Texas Governor Greg Abbott announced on Sunday that firefighters and support personnel from across Texas will be heading West to help battle the devastating fires currently burning across California.
Abbott said approximately 200 firefighters with 55 engines from departments across Texas, as well as teams from across the Texas Forest Service at Texas A&M, started deploying to California on Monday morning.
They expect the trip to take about three days and plan to be ready to start fighting the fires Thursday morning. They're planning to head to Southern California, but understand that their assignment may change in the next few days depending on the fire.
"This is the wild land hose that we have to shift on here," Jason Rutherford, Captain of the Wild Land Division at the Round Rock Fire Department, said.
Rutherford and crews packed up their gear on two trucks Monday morning.
Tuesday afternoon the City of Round Rock tweeted a photo of a firefighter fighting blazes in California.
"We're proud to get the call again," Rutherford said.
He was part of the crew that took a similar dangerous trip to fight fires in California just a few months ago.
"There was some anxiety because we were going into the unknown," Rutherford said.
He said the trees were larger and the forest more vast.

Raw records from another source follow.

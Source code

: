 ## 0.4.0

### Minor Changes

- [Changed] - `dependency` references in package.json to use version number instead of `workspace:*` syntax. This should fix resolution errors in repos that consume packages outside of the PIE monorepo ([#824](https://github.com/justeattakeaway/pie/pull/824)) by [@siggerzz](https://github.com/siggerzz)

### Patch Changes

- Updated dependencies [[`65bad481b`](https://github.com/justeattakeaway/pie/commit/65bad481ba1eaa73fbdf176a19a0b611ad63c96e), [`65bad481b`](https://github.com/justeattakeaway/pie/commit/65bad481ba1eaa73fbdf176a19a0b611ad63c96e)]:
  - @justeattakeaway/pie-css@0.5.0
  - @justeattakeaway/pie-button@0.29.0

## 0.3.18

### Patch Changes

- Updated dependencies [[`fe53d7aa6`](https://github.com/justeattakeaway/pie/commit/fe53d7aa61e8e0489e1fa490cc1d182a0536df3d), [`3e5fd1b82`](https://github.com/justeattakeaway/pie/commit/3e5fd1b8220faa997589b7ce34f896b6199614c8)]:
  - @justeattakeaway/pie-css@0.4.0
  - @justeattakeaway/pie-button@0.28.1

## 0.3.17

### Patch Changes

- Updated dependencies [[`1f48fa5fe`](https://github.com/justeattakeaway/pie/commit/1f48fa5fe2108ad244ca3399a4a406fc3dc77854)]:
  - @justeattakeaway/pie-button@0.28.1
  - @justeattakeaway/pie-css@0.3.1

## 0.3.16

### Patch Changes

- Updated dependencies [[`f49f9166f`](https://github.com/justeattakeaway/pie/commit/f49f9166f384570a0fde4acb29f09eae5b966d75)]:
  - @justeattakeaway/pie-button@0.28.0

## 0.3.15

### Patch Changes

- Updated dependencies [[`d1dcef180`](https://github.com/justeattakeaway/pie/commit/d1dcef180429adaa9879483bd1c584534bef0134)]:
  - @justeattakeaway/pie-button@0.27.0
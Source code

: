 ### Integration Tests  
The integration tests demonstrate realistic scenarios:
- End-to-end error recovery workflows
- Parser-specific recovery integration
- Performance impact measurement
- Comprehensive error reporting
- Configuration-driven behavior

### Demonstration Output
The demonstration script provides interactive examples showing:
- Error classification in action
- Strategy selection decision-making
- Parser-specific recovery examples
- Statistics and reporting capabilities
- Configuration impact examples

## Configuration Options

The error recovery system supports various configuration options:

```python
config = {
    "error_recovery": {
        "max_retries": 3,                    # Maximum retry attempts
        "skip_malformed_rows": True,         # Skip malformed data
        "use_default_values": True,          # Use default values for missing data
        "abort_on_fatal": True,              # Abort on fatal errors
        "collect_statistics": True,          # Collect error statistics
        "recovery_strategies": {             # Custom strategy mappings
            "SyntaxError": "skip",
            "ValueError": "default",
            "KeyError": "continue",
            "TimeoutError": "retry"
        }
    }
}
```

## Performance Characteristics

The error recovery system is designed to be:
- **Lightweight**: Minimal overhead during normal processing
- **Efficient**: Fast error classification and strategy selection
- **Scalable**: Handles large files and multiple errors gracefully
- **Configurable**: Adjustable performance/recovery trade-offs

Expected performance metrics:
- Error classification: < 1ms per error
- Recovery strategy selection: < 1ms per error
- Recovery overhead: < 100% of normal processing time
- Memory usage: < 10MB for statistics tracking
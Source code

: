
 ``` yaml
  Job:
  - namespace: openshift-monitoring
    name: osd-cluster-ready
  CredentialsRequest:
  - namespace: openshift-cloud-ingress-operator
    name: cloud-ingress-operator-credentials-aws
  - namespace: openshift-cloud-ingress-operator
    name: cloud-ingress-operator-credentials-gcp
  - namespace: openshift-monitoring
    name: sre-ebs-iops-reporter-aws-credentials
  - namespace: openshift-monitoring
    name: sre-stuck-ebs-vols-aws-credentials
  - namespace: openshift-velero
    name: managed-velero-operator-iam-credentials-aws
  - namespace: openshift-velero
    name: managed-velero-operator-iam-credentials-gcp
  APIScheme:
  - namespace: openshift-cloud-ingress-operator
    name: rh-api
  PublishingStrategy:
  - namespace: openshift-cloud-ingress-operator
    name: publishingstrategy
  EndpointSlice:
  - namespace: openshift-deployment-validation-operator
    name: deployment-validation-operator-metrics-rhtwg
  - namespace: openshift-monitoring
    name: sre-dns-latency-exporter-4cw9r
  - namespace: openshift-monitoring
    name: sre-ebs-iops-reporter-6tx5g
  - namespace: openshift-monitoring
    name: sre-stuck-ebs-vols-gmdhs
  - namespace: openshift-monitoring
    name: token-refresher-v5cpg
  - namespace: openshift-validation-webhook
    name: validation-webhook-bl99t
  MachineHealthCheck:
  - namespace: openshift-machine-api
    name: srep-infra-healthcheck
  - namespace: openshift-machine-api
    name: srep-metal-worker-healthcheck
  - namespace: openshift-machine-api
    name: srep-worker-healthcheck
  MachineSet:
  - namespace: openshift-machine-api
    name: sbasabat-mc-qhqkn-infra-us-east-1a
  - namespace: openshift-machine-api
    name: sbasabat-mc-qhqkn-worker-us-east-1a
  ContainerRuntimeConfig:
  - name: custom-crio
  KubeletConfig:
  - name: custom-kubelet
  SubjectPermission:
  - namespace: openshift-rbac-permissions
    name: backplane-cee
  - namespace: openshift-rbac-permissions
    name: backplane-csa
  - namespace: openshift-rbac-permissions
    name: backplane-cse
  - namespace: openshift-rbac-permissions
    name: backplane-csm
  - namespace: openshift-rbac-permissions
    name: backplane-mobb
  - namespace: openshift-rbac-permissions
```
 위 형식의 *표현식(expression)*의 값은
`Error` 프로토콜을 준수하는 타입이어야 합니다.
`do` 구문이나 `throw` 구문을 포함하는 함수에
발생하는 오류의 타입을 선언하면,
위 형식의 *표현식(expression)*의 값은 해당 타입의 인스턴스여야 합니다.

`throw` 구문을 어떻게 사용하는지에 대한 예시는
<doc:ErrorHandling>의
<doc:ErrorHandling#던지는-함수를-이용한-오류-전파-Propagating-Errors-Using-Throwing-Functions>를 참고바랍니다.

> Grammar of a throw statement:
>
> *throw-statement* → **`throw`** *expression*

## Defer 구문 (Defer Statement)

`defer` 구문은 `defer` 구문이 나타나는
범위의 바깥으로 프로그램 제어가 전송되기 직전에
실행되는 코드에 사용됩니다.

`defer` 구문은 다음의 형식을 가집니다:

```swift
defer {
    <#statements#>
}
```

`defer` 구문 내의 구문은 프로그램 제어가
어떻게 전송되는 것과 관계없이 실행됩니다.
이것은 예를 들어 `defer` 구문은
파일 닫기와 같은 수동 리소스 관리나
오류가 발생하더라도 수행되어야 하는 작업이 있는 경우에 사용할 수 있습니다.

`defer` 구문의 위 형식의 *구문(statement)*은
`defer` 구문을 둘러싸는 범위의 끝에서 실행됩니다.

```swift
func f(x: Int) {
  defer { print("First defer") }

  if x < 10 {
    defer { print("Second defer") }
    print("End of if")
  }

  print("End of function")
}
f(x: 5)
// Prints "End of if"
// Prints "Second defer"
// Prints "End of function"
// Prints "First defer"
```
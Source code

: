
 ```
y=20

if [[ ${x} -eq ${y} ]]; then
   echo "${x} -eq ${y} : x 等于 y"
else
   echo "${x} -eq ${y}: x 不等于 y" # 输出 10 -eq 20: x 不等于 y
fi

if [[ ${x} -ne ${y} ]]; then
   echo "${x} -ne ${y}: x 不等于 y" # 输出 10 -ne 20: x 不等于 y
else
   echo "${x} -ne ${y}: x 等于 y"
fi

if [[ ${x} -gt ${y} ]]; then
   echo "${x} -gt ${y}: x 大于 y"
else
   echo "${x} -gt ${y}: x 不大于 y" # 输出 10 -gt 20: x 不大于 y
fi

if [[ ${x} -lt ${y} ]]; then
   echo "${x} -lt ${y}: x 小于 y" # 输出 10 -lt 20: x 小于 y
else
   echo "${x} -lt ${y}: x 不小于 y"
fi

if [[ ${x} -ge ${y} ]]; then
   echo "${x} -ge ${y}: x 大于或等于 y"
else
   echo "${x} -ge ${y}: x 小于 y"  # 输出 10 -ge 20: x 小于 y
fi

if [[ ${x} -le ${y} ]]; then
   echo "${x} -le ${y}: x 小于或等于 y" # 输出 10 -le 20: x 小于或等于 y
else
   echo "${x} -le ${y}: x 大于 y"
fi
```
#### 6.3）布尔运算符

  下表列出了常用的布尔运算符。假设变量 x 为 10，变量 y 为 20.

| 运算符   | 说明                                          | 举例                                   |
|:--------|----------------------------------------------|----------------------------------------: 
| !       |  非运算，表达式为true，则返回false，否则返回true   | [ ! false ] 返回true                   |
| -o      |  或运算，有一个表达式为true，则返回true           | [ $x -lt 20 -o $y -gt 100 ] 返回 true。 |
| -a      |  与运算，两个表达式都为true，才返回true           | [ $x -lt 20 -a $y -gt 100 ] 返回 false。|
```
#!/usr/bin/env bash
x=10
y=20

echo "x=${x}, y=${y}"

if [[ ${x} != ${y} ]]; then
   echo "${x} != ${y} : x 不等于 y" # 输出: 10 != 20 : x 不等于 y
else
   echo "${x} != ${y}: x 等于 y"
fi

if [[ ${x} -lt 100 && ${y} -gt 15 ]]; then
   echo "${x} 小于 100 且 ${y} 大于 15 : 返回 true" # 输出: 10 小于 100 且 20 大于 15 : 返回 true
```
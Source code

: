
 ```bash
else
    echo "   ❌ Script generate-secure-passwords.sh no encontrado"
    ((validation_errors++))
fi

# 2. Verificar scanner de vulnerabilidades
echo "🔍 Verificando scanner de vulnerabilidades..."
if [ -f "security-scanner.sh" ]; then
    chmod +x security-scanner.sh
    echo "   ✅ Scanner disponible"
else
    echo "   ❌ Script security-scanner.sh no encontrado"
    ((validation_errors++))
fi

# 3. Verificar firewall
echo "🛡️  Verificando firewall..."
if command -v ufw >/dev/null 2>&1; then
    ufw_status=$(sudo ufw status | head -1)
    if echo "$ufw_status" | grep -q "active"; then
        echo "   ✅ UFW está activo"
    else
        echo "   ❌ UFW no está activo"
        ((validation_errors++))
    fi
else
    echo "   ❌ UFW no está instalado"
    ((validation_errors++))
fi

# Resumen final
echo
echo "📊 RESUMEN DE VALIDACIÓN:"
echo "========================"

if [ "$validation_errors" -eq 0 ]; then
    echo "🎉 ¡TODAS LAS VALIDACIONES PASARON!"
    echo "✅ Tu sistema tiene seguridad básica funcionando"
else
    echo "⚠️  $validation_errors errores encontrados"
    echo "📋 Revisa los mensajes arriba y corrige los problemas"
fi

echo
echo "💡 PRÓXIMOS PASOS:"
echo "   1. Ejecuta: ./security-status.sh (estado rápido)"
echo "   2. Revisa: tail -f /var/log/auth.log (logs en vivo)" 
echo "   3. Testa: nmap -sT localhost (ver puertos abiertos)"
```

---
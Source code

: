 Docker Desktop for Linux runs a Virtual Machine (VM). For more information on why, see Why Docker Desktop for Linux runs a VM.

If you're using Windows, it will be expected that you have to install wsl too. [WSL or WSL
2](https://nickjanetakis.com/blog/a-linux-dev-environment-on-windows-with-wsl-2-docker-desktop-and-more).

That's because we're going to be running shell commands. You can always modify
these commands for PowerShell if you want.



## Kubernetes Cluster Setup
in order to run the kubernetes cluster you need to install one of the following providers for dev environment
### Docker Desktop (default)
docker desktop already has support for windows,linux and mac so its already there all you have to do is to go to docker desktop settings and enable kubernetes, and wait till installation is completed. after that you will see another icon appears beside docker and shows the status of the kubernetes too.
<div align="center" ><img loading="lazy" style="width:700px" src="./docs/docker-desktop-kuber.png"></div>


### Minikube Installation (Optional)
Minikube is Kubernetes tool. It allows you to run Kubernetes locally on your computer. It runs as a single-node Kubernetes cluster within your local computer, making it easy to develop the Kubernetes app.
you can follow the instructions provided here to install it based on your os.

"We were actually put into a fire environment that we've never fought here in Texas, so we learned a lot," Rutherford said.
That knowledge is one of the things they're hoping these firefighters will bring back to Texas.
"Large campaign-type fires, where you're days and weeks, that's not something that we do very often, especially here in Central Texas," Austin Fire Department Division Chief Palmer Buck said.
Round Rock and Austin are just two of the Central Texas departments sending people out west Firefighters from Oak Hill, Lake Travis, Kyle and Bryan are also heading to California.
For the crews who are going to California for a second time this year, there are a few things that are different.
Last time, they put their equipment on trucks and actually shipped it there while they flew.
This time, they're driving.
Also this time, a mechanic from Round Rock is joining them, so that he can help fix any equipment that breaks.
These crews are planning to work two weeks of possibly 24-hour shifts.
"They will be physically and mentally taxed and worn out at the end of that two weeks," Buck said.
But even with the grueling days ahead, these firefighters are eager to get there.
"There's a critical need, and they're wanting to go out and help," Buck said.
"We train for it, so hopefully we can go out there and help them make a difference," Rutherford said.
Depending on what the fires look like in two weeks, the departments could leave the equipment there and send 40 fresh new firefighters out there.
As for the money these departments are spending, as part of the coordinated efforts, each agency should get reimbursed from the State of California.
“When disaster strikes, it is imperative that the call for help is answered, and that is exactly what these men and women serving in fire departments across Texas are doing,” Governor Abbott said. “As California continues to fight these fires, Texas will be sending its bravest firefighters to aid in their efforts. Our prayers go out to all who have been impacted by these devastating wildfires, and the State of Texas will continue to offer any resources to aid in the recovery process.”
Lake Travis Firefighters reported that three of its team members would be traveling to California, along with an unspecified number of Kyle firefighters.
The Austin Fire Department reported that two task forces from TIFMAS (Central Branch) were also deployed. According to the AFD, 17 members and four trucks make up one task force, while members of the Oak Hill, Round Rock, Lake Travis and Kyle departments comprise the second.
As of Sunday night, 31 people were confirmed dead due to wildfires across California along with thousands of home destroyed. The blazes in Northern California accounted for 29 of those deaths, making it tied for the deadliest wildfire in the state's recorded history.